Sandra Dejeux works as a freelance interpreter in the Houston metro area. She has a master’s degree in Spanish Interpretation and Translation, she is a certified healthcare interpreter, and has a master designation as a Texas Spanish licensed court interpreter. She also currently serves as a UT Austin instructor for the Legal Interpreters Certificate Program.
Douglas G. Denton is the supervising analyst for the Language Access Services Unit at the Judicial Council of California, which works to ensure language access throughout California’s courts. Since 2015, he has served as lead staff to the Judicial Council’s Language Access Plan Implementation Task Force. From 2013–2015, he served as lead staff to the Joint Working Group for California’s Language Access Plan, the advisory body that developed the Strategic Plan for Language Access in the California Courts. The Language Access Plan provides recommendations, guidance, and a consistent statewide approach to ensure language access for California’s 7 million LEP residents and potential court users. Douglas is a founding board member of the Access Institute for Psychological Services, a mental health training clinic that provides low fee psychotherapy for individuals, couples and families. He has an A.B. in Economics from U.C. Berkeley.

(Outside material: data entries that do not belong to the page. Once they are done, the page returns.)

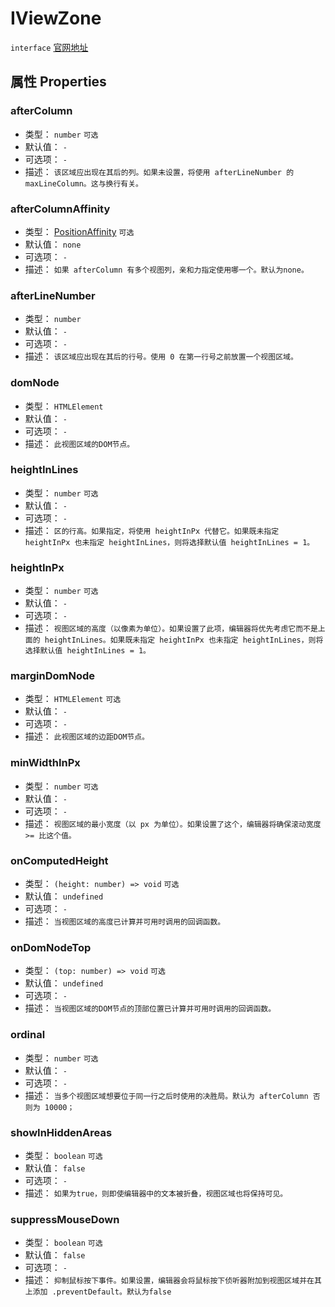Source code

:# IViewZone
`interface` [官网地址](https://microsoft.github.io/monaco-editor/docs.html#interfaces/editor.BracketPairColorizationOptions.html)

## 属性 Properties

### afterColumn
+ 类型： `number`   `可选` 
+ 默认值： `-` 
+ 可选项： `-` 
+ 描述： `该区域应出现在其后的列。如果未设置，将使用 afterLineNumber 的 maxLineColumn。这与换行有关。` 
 ### afterColumnAffinity
+ 类型： [PositionAffinity](../enumerations.md#positionaffinity) `可选` 
+ 默认值： `none` 
+ 可选项： `-` 
+ 描述： `如果 afterColumn 有多个视图列，亲和力指定使用哪一个。默认为none。` 
 ### afterLineNumber
+ 类型： `number` 
+ 默认值： `-` 
+ 可选项： `-` 
+ 描述： `该区域应出现在其后的行号。使用 0 在第一行号之前放置一个视图区域。` 
 ### domNode
+ 类型： `HTMLElement` 
+ 默认值： `-` 
+ 可选项： `-` 
+ 描述： `此视图区域的DOM节点。` 
 ### heightInLines
+ 类型： `number`   `可选` 
+ 默认值： `-` 
+ 可选项： `-` 
+ 描述： `区的行高。如果指定，将使用 heightInPx 代替它。如果既未指定 heightInPx 也未指定 heightInLines，则将选择默认值 heightInLines = 1。` 
 ### heightInPx
+ 类型： `number`   `可选` 
+ 默认值： `-` 
+ 可选项： `-` 
+ 描述： `视图区域的高度（以像素为单位）。如果设置了此项，编辑器将优先考虑它而不是上面的 heightInLines。如果既未指定 heightInPx 也未指定 heightInLines，则将选择默认值 heightInLines = 1。` 
 ### marginDomNode
+ 类型： `HTMLElement`   `可选` 
+ 默认值： `-` 
+ 可选项： `-` 
+ 描述： `此视图区域的边距DOM节点。` 
 ### minWidthInPx
+ 类型： `number`   `可选` 
+ 默认值： `-` 
+ 可选项： `-` 
+ 描述： `视图区域的最小宽度（以 px 为单位）。如果设置了这个，编辑器将确保滚动宽度 >= 比这个值。` 
 ### onComputedHeight
+ 类型： `(height: number) => void`   `可选` 
+ 默认值： `undefined` 
+ 可选项： `-` 
+ 描述： `当视图区域的高度已计算并可用时调用的回调函数。` 
 ### onDomNodeTop
+ 类型： `(top: number) => void`   `可选` 
+ 默认值： `undefined` 
+ 可选项： `-` 
+ 描述： `当视图区域的DOM节点的顶部位置已计算并可用时调用的回调函数。` 
 ### ordinal
+ 类型： `number`   `可选` 
+ 默认值： `-` 
+ 可选项： `-` 
+ 描述： `当多个视图区域想要位于同一行之后时使用的决胜局。默认为 afterColumn 否则为 10000；` 
 ### showInHiddenAreas
+ 类型： `boolean`   `可选` 
+ 默认值： `false` 
+ 可选项： `-` 
+ 描述： `如果为true，则即使编辑器中的文本被折叠，视图区域也将保持可见。` 
 ### suppressMouseDown
+ 类型： `boolean`   `可选` 
+ 默认值： `false` 
+ 可选项： `-` 
+ 描述： `抑制鼠标按下事件。如果设置，编辑器会将鼠标按下侦听器附加到视图区域并在其上添加 .preventDefault。默认为false` 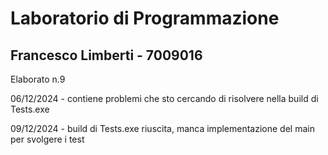 # Laboratorio di Programmazione
## Francesco Limberti - 7009016

Elaborato n.9

06/12/2024 - contiene problemi che sto cercando di risolvere nella build di Tests.exe

09/12/2024 - build di Tests.exe riuscita, manca implementazione del main per svolgere i test

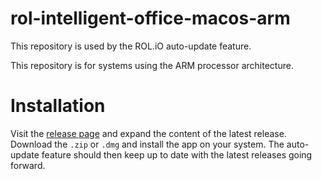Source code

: # rol-intelligent-office-macos-arm

This repository is used by the ROL.iO auto-update feature.

This repository is for systems using the ARM processor architecture.

# Installation

Visit the [release page](https://github.com/rolergo/rol-intelligent-office-macos-arm/releases) and expand the content of the latest release. Download the `.zip` or `.dmg` and install the app on your system. The auto-update feature should then keep up to date with the latest releases going forward.
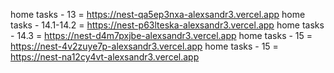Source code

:home tasks - 13 = https://nest-qa5ep3nxa-alexsandr3.vercel.app
home tasks - 14.1-14.2 = https://nest-p63lteska-alexsandr3.vercel.app
home tasks - 14.3 = https://nest-d4m7pxjbe-alexsandr3.vercel.app
home tasks - 15 = https://nest-4v2zuye7p-alexsandr3.vercel.app
home tasks - 15 = https://nest-na12cy4vt-alexsandr3.vercel.app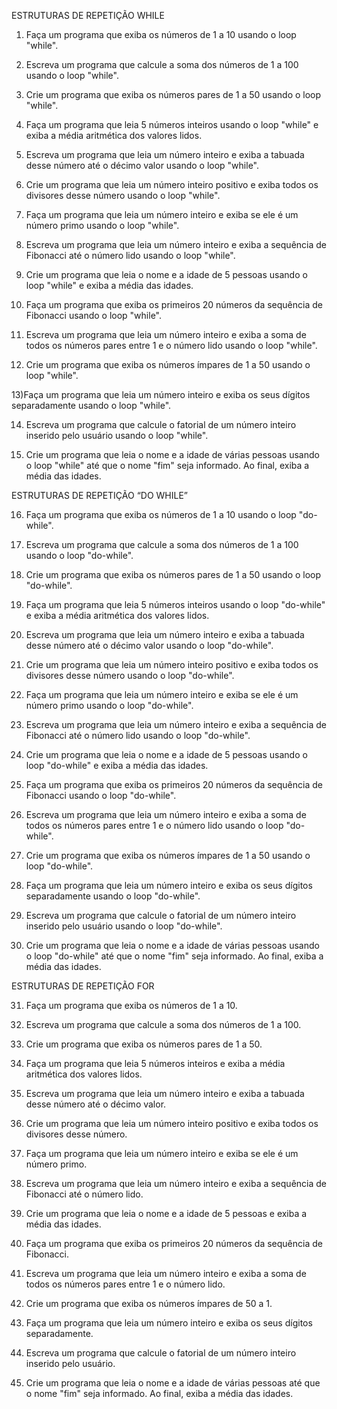 ESTRUTURAS DE REPETIÇÃO WHILE

1) Faça um programa que exiba os números de 1 a 10 usando o loop "while".


2) Escreva um programa que calcule a soma dos números de 1 a 100 usando o loop "while".


3) Crie um programa que exiba os números pares de 1 a 50 usando o loop "while".


4) Faça um programa que leia 5 números inteiros usando o loop "while" e exiba a média aritmética dos valores lidos.


5) Escreva um programa que leia um número inteiro e exiba a tabuada desse número até o décimo valor usando o loop "while".


6) Crie um programa que leia um número inteiro positivo e exiba todos os divisores desse número usando o loop "while".


7) Faça um programa que leia um número inteiro e exiba se ele é um número primo usando o loop "while".


8) Escreva um programa que leia um número inteiro e exiba a sequência de Fibonacci até o número lido usando o loop "while".


9) Crie um programa que leia o nome e a idade de 5 pessoas usando o loop "while" e exiba a média das idades.


10) Faça um programa que exiba os primeiros 20 números da sequência de Fibonacci usando o loop "while".

11) Escreva um programa que leia um número inteiro e exiba a soma de todos os números pares entre 1 e o número lido usando o loop "while".


12) Crie um programa que exiba os números ímpares de 1 a 50 usando o loop "while".


13)Faça um programa que leia um número inteiro e exiba os seus dígitos separadamente usando o loop "while".


14) Escreva um programa que calcule o fatorial de um número inteiro inserido pelo usuário usando o loop "while".


15) Crie um programa que leia o nome e a idade de várias pessoas usando o loop "while" até que o nome "fim" seja informado. Ao final, exiba a média das idades.


ESTRUTURAS DE REPETIÇÃO “DO WHILE”


16) Faça um programa que exiba os números de 1 a 10 usando o loop "do-while".


17) Escreva um programa que calcule a soma dos números de 1 a 100 usando o loop "do-while".


18) Crie um programa que exiba os números pares de 1 a 50 usando o loop "do-while".


19) Faça um programa que leia 5 números inteiros usando o loop "do-while" e exiba a média aritmética dos valores lidos.


20) Escreva um programa que leia um número inteiro e exiba a tabuada desse número até o décimo valor usando o loop "do-while".


21) Crie um programa que leia um número inteiro positivo e exiba todos os divisores desse número usando o loop "do-while".


22) Faça um programa que leia um número inteiro e exiba se ele é um número primo usando o loop "do-while".


23) Escreva um programa que leia um número inteiro e exiba a sequência de Fibonacci até o número lido usando o loop "do-while".


24) Crie um programa que leia o nome e a idade de 5 pessoas usando o loop "do-while" e exiba a média das idades.


25) Faça um programa que exiba os primeiros 20 números da sequência de Fibonacci usando o loop "do-while".


26) Escreva um programa que leia um número inteiro e exiba a soma de todos os números pares entre 1 e o número lido usando o loop "do-while".


27) Crie um programa que exiba os números ímpares de 1 a 50 usando o loop "do-while".


28) Faça um programa que leia um número inteiro e exiba os seus dígitos separadamente usando o loop "do-while".


29) Escreva um programa que calcule o fatorial de um número inteiro inserido pelo usuário usando o loop "do-while".


30) Crie um programa que leia o nome e a idade de várias pessoas usando o loop "do-while" até que o nome "fim" seja informado. Ao final, exiba a média das idades.

ESTRUTURAS DE REPETIÇÃO FOR


31) Faça um programa que exiba os números de 1 a 10.


32) Escreva um programa que calcule a soma dos números de 1 a 100.


33) Crie um programa que exiba os números pares de 1 a 50.


34) Faça um programa que leia 5 números inteiros e exiba a média aritmética dos valores lidos.


35) Escreva um programa que leia um número inteiro e exiba a tabuada desse número até o décimo valor.


36) Crie um programa que leia um número inteiro positivo e exiba todos os divisores desse número.


37) Faça um programa que leia um número inteiro e exiba se ele é um número primo.


38) Escreva um programa que leia um número inteiro e exiba a sequência de Fibonacci até o número lido.


39) Crie um programa que leia o nome e a idade de 5 pessoas e exiba a média das idades.

40) Faça um programa que exiba os primeiros 20 números da sequência de Fibonacci.


41) Escreva um programa que leia um número inteiro e exiba a soma de todos os números pares entre 1 e o número lido.


42) Crie um programa que exiba os números ímpares de 50 a 1.


43) Faça um programa que leia um número inteiro e exiba os seus dígitos separadamente.


44) Escreva um programa que calcule o fatorial de um número inteiro inserido pelo usuário.


45) Crie um programa que leia o nome e a idade de várias pessoas até que o nome "fim" seja informado. Ao final, exiba a média das idades.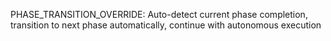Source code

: PHASE_TRANSITION_OVERRIDE: Auto-detect current phase completion, transition to next phase automatically, continue with autonomous execution
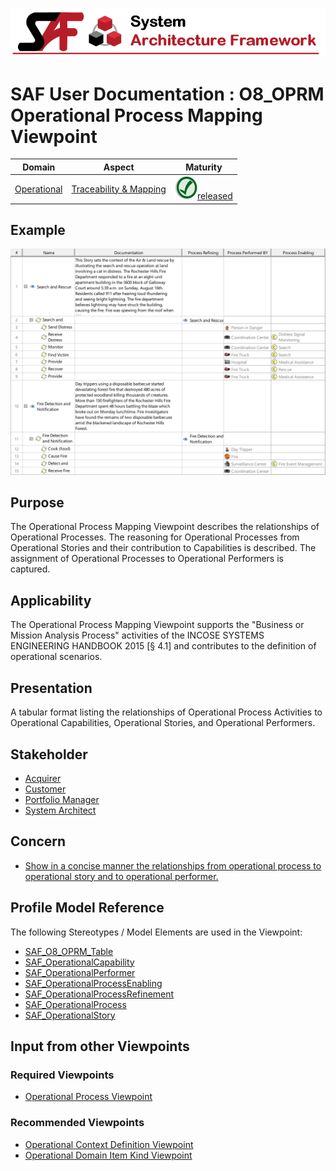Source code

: ![System Architecture Framework](../diagrams/Banner_SAF.png)
# SAF User Documentation : **O8_OPRM** Operational Process Mapping Viewpoint
|**Domain**|**Aspect**|**Maturity**|
| --- | --- | --- |
|[Operational](../domains.md#Domain-Operational)|[Traceability & Mapping](../aspects.md#Aspect-Traceability-&-Mapping)|![Released](../diagrams/Symbol_confirmed.png )[released](../using-saf/maturity.md#released)|
## Example
![Operational-Process-Mapping-Viewpoint-primary-example.svg](../diagrams/vp-examples/Operational-Process-Mapping-Viewpoint-primary-example.svg)
## Purpose
The Operational Process Mapping Viewpoint describes the relationships of Operational Processes. The reasoning for Operational Processes from Operational Stories and their contribution to Capabilities is described. The assignment of Operational Processes to Operational Performers is captured.
## Applicability
The Operational Process Mapping Viewpoint supports the "Business or Mission Analysis Process" activities of the INCOSE SYSTEMS ENGINEERING HANDBOOK 2015 [§ 4.1] and contributes to the definition of operational scenarios.
## Presentation
A tabular format listing the relationships of Operational Process Activities to Operational Capabilities, Operational Stories, and Operational Performers.

## Stakeholder
* [Acquirer](../stakeholders.md#Acquirer)
* [Customer](../stakeholders.md#Customer)
* [Portfolio Manager](../stakeholders.md#Portfolio-Manager)
* [System Architect](../stakeholders.md#System-Architect)
## Concern
* [Show in a concise manner the relationships from operational process to operational story and to operational performer.](../concerns.md#_2021x_2_8710274_1674576758928_485242_23392)
## Profile Model Reference
The following Stereotypes / Model Elements are used in the Viewpoint:
* [SAF_O8_OPRM_Table](../stereotypes.md#saf_o8_oprm_table)
* [SAF_OperationalCapability](../stereotypes.md#saf_operationalcapability)
* [SAF_OperationalPerformer](../stereotypes.md#saf_operationalperformer)
* [SAF_OperationalProcessEnabling](../stereotypes.md#saf_operationalprocessenabling)
* [SAF_OperationalProcessRefinement](../stereotypes.md#saf_operationalprocessrefinement)
* [SAF_OperationalProcess](../stereotypes.md#saf_operationalprocess)
* [SAF_OperationalStory](../stereotypes.md#saf_operationalstory)
## Input from other Viewpoints
### Required Viewpoints
* [Operational Process Viewpoint](Operational-Process-Viewpoint.md)
### Recommended Viewpoints
* [Operational Context Definition Viewpoint](Operational-Context-Definition-Viewpoint.md)
* [Operational Domain Item Kind Viewpoint](Operational-Domain-Item-Kind-Viewpoint.md)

Dr. David Gilbert is an Australian lawyer and is currently coordinator of the Vietnamese panel of examiners for the Australian National Accreditation Authority for Translators and Interpreters (NAATI). He served with the Royal Australian Navy as a cryptologic linguist, participating in numerous joint US-Australia military operations and has worked in various government departments in areas of intelligence and security and counter-terrorism capability development. Dr Gilbert’s doctoral dissertation focused on Australia’s language capability, relied upon to combat serious and organized crime, including terrorism, which resulted in significant changes concerning the preparation of translated transcripts used in drug-related trials. Dr Gilbert has presented at international conferences in Australia and the US on the subject of evidence law and forensic translation. Dr Gilbert has also had operational experience in the conduct of coercive interviews relating to serious and organized crime.
Abdelaaziz el Ghayate is an arabic translator/reviser at the Arabic Translation Service at the United Nations Headquarters in New York since 2005.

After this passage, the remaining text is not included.